## EXERCISE PROMPT
Copying exactly, give the lines in the material below from the one with "- プログラムの基本的な考え方の習得" to the one with "プログラムを作成する途中では", ends included, and nothing besides.

## DATA EXCERPTS
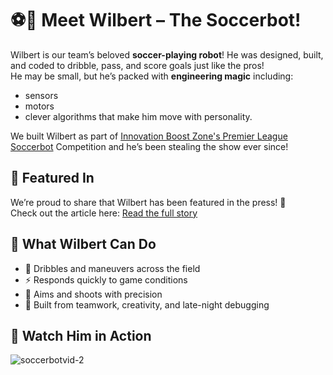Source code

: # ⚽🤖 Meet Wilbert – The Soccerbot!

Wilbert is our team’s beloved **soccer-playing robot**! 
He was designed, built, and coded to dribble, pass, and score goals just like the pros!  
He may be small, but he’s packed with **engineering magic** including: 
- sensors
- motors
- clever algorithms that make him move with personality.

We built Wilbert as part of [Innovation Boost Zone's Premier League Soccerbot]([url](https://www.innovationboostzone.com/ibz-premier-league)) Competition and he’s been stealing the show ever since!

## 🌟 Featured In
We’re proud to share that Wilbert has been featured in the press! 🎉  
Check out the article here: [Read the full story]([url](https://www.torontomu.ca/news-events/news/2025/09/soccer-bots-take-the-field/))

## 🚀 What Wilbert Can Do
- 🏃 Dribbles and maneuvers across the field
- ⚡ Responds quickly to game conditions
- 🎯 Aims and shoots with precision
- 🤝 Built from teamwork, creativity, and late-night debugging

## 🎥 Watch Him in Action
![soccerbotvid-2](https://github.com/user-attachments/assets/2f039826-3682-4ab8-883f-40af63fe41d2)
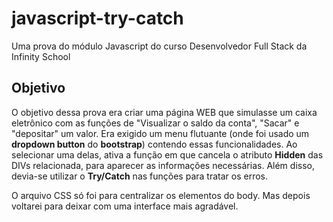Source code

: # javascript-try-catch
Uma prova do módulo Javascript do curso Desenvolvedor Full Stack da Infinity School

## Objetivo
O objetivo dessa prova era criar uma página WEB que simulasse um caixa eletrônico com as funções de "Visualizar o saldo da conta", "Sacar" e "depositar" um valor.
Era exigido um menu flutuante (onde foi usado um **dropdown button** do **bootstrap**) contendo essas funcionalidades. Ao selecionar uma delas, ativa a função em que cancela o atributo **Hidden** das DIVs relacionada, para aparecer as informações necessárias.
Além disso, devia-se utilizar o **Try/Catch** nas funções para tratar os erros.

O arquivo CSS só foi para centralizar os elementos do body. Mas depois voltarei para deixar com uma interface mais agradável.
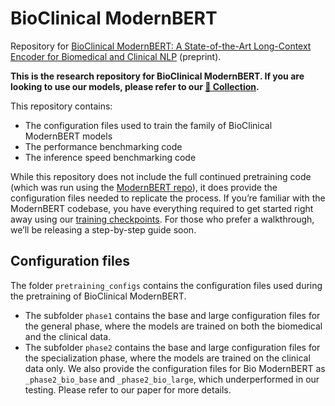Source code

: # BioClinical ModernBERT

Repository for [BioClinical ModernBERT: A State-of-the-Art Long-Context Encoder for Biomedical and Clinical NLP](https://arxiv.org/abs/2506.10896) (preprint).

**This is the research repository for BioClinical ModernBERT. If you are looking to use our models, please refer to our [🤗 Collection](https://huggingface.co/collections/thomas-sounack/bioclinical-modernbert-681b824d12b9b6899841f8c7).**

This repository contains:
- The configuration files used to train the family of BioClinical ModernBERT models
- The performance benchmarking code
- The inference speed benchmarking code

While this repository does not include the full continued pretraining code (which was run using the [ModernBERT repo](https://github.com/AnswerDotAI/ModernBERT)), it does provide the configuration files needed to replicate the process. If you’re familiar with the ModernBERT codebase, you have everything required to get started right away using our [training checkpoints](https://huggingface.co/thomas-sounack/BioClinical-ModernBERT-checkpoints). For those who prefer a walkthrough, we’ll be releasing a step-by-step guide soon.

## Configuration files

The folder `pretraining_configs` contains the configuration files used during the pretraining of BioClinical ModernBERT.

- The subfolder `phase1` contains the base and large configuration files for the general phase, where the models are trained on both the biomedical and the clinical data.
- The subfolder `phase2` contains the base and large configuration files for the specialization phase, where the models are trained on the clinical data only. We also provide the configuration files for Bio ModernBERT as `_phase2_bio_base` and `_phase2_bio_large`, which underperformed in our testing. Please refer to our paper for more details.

* * *

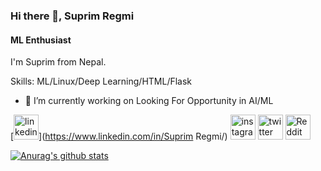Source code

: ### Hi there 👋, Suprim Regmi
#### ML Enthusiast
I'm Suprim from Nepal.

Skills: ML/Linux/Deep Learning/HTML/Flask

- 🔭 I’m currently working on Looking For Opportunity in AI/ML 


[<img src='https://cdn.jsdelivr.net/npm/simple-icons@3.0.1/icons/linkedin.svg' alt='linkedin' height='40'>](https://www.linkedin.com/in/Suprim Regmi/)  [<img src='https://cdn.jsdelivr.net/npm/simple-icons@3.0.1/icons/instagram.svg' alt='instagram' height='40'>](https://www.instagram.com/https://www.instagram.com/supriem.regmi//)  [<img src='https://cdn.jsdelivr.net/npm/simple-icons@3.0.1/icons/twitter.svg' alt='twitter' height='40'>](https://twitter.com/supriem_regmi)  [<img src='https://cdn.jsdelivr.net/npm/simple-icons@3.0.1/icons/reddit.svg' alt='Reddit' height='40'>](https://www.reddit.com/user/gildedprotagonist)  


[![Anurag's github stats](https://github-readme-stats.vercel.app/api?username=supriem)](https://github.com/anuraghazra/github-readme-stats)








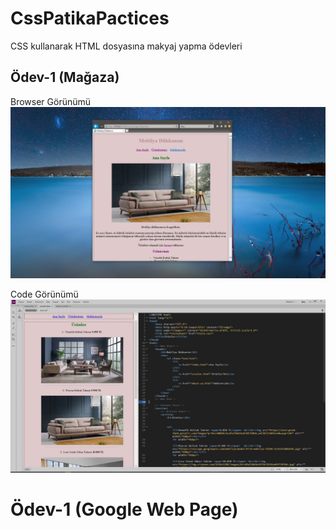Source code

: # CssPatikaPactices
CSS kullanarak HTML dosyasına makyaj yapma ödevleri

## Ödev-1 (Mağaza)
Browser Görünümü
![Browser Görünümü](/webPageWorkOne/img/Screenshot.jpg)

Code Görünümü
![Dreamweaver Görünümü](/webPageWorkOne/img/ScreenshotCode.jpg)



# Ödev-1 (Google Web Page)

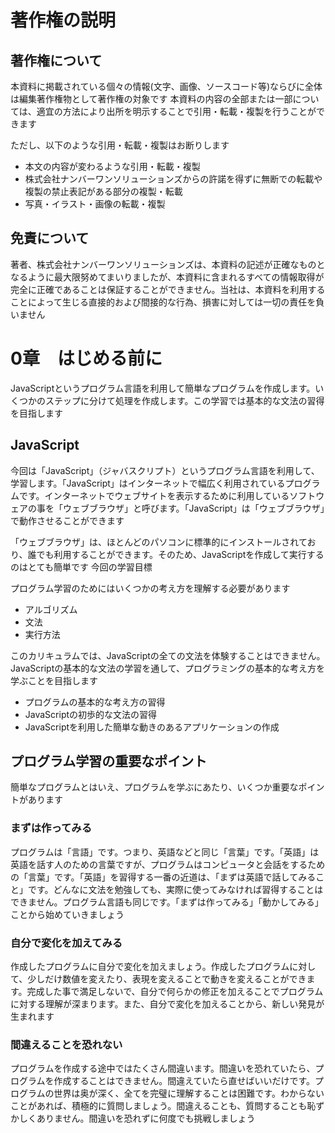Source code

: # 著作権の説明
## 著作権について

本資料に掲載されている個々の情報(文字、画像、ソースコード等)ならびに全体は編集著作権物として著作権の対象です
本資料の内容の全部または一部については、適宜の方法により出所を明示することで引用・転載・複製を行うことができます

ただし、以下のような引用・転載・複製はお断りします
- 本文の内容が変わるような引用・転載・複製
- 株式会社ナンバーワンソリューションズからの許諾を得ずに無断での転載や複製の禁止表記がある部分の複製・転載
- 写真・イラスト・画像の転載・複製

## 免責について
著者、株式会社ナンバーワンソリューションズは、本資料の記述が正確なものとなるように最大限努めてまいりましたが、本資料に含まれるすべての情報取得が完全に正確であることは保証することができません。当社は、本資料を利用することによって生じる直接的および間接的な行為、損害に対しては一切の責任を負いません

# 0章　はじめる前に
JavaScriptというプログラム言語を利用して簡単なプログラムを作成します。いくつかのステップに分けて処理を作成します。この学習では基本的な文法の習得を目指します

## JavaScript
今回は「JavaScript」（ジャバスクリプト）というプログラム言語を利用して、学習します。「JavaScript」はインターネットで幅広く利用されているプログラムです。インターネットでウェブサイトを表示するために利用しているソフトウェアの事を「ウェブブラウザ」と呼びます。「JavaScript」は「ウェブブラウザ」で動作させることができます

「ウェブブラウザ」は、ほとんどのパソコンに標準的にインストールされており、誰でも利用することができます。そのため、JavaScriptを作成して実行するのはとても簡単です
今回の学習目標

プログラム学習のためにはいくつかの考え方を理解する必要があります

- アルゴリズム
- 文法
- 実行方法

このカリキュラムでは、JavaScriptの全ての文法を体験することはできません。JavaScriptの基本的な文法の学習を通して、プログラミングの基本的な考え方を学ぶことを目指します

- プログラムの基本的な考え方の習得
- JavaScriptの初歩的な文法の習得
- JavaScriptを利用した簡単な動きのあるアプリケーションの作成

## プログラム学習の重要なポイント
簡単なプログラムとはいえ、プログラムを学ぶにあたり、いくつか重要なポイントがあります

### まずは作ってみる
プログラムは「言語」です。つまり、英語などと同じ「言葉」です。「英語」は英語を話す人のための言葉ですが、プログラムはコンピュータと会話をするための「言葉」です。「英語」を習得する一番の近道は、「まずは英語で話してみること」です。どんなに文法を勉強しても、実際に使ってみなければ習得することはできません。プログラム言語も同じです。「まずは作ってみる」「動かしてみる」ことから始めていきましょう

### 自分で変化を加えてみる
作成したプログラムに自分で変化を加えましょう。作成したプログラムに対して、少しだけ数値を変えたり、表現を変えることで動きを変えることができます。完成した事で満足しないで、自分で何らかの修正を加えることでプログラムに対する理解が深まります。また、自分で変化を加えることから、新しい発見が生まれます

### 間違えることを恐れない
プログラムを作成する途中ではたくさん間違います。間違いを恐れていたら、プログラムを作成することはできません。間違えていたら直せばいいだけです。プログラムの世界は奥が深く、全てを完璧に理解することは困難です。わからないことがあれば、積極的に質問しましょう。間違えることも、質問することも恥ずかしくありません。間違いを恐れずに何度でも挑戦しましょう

## ANSWER SECTION
- プログラムの基本的な考え方の習得
- JavaScriptの初歩的な文法の習得
- JavaScriptを利用した簡単な動きのあるアプリケーションの作成

## プログラム学習の重要なポイント
簡単なプログラムとはいえ、プログラムを学ぶにあたり、いくつか重要なポイントがあります

### まずは作ってみる
プログラムは「言語」です。つまり、英語などと同じ「言葉」です。「英語」は英語を話す人のための言葉ですが、プログラムはコンピュータと会話をするための「言葉」です。「英語」を習得する一番の近道は、「まずは英語で話してみること」です。どんなに文法を勉強しても、実際に使ってみなければ習得することはできません。プログラム言語も同じです。「まずは作ってみる」「動かしてみる」ことから始めていきましょう

### 自分で変化を加えてみる
作成したプログラムに自分で変化を加えましょう。作成したプログラムに対して、少しだけ数値を変えたり、表現を変えることで動きを変えることができます。完成した事で満足しないで、自分で何らかの修正を加えることでプログラムに対する理解が深まります。また、自分で変化を加えることから、新しい発見が生まれます

### 間違えることを恐れない
プログラムを作成する途中ではたくさん間違います。間違いを恐れていたら、プログラムを作成することはできません。間違えていたら直せばいいだけです。プログラムの世界は奥が深く、全てを完璧に理解することは困難です。わからないことがあれば、積極的に質問しましょう。間違えることも、質問することも恥ずかしくありません。間違いを恐れずに何度でも挑戦しましょう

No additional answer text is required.